JEFFREY BROWN: Billed as an effort on the part of a White House that is, quote, “open for questions,” today’s event was just the latest in a recent blitz of public appearances by the president, as he’s pushed his agenda for fixing the economy and passing his new budget.
Last week, hundreds camped out in Los Angeles for a chance to attend this traditional town hall meeting with the president and pepper him with their concerns.
BARACK OBAMA: If the middle-class is doing well, if working people are doing well, then everybody does well.
JEFFREY BROWN: But while in L.A., President Obama did something no sitting president has ever done. He appeared on a late-night talk show.
JAY LENO, Host, “The Tonight Show”: What should they do, put their money in the bank? Should they be spending money? Should they hide it under their mattress?
BARACK OBAMA: Well, I — look, first of all, everybody should have complete confidence in the banks. Their deposits are protected. They shouldn’t be putting it in their mattresses.
I will leave it up to others to provide individual personal financial advice. But I will say this, that if you’re working right now, obviously, you’ve got to be prudent and you’ve got to recognize that the economy has been in a tough way.

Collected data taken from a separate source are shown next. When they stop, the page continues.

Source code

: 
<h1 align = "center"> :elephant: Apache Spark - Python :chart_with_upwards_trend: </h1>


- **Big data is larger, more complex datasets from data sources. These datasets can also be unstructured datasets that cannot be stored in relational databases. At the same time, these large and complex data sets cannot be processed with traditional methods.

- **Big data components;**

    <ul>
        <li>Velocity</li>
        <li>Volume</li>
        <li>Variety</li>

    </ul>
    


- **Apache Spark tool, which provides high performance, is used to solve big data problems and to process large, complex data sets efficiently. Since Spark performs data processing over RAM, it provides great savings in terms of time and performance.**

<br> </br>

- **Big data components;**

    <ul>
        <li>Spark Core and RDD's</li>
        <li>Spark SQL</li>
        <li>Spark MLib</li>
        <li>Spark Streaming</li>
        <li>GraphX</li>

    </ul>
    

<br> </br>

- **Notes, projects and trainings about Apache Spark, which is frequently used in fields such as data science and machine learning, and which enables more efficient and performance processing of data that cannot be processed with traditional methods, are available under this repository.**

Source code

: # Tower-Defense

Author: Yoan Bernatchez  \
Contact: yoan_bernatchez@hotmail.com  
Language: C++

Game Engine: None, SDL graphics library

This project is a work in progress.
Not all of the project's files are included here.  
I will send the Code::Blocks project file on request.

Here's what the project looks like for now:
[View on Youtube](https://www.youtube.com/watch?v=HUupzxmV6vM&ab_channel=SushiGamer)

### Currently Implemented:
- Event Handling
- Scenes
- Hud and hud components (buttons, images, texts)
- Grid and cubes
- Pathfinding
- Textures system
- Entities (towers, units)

JEFFREY BROWN: The appearance with Jay Leno reached 12.8 million American homes. A few nights later, 16 million viewers tuned in to watch the president on the CBS news program “60 Minutes,” his second appearance on that show since taking office.
This Tuesday, it was back to Washington for a prime-time press conference…
BARACK OBAMA: Is Lourdes here?
JEFFREY BROWN: … where the president notably called on reporters from a wider range of outlets than is typically the case.
The recent blitz even included a nod to millions of fellow basketball fans when the president invited ESPN to the White House to watch him fill in his NCAA tournament bracket.
BARACK OBAMA: Now, for the Tar Heels that are watching, I picked you all last year. You let me down. This year, don’t embarrass me in front of the nation, all right? I’m counting on you.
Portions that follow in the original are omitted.